Stored data:
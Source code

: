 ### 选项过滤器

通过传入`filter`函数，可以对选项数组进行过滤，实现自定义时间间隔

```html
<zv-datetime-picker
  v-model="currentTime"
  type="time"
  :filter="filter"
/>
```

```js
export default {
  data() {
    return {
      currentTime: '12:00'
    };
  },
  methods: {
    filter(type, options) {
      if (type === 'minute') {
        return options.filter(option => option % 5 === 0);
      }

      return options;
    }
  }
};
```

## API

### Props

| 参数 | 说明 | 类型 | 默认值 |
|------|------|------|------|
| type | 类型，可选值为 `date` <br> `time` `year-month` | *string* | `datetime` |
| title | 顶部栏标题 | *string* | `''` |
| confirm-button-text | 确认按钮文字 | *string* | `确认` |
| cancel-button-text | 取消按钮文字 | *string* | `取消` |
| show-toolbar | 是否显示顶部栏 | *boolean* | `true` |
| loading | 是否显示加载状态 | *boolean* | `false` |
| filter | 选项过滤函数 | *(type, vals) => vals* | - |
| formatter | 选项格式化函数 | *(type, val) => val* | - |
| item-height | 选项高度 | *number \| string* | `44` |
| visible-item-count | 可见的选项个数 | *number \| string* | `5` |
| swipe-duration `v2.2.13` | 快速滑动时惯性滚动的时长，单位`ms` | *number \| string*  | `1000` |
==
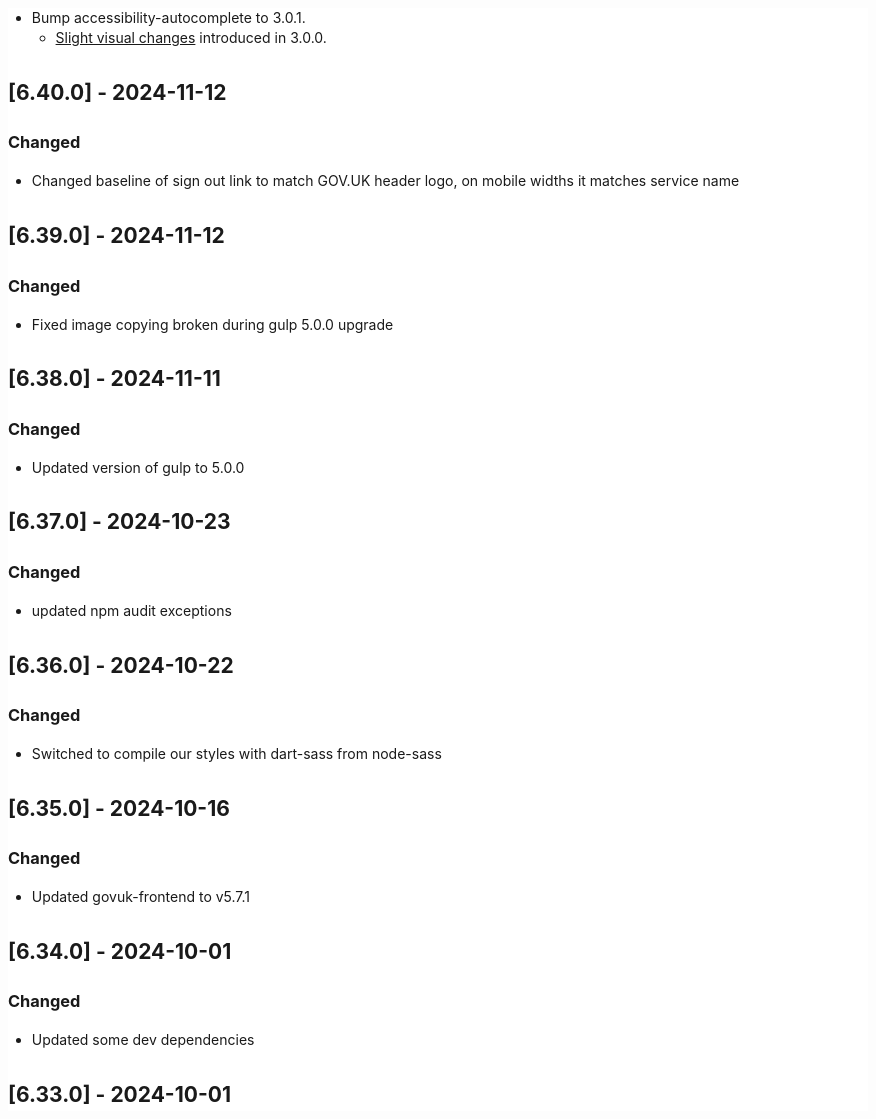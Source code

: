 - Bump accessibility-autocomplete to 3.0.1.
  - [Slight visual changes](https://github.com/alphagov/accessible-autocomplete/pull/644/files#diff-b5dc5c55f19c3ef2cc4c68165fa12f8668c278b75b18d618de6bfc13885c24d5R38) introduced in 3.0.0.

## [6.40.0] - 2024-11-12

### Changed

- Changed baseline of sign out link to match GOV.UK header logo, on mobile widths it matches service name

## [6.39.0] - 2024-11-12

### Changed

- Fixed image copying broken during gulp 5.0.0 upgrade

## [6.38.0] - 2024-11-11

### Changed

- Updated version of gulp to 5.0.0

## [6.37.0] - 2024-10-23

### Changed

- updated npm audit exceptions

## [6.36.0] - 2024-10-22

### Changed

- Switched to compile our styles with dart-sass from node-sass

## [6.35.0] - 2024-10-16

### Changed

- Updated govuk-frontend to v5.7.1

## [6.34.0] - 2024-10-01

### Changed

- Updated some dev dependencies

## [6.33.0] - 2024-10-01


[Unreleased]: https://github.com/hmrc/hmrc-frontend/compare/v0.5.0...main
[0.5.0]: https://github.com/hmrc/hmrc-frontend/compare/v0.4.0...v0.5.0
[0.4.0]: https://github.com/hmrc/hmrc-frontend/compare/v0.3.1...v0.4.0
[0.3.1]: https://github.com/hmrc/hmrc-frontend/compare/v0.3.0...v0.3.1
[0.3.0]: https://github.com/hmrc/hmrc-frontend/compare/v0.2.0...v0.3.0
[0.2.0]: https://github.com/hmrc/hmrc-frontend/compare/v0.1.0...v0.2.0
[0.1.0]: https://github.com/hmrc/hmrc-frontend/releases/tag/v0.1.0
--
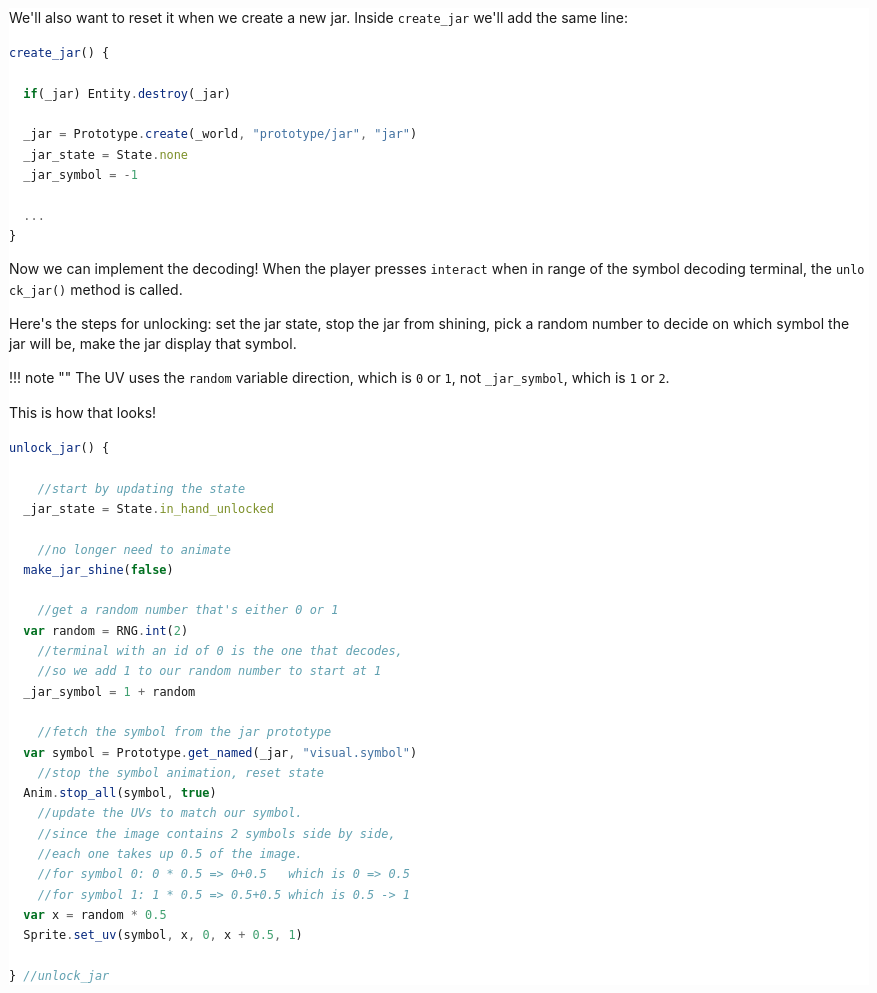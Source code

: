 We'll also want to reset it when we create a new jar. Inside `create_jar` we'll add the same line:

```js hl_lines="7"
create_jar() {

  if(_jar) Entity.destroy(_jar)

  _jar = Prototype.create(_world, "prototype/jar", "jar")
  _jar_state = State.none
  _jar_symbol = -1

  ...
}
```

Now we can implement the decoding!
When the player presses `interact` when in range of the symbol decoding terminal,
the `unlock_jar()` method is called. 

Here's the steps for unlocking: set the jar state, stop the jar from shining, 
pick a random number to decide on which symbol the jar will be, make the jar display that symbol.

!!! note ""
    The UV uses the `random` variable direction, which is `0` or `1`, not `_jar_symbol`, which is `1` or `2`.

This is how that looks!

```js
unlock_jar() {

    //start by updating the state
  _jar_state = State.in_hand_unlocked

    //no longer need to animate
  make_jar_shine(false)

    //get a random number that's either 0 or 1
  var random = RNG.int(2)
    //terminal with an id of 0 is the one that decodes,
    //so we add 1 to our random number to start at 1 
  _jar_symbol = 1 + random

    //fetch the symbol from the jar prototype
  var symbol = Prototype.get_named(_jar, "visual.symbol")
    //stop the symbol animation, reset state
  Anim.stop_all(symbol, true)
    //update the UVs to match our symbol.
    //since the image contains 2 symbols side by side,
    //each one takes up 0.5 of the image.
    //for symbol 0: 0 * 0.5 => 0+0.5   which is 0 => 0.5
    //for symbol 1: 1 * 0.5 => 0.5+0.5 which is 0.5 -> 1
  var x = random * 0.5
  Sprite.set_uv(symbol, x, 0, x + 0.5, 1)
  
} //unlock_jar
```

**Directions**
Show all of the lines above in which "terminal" is present.

**Exercise result**
When the player presses `interact` when in range of the symbol decoding terminal,
    //terminal with an id of 0 is the one that decodes,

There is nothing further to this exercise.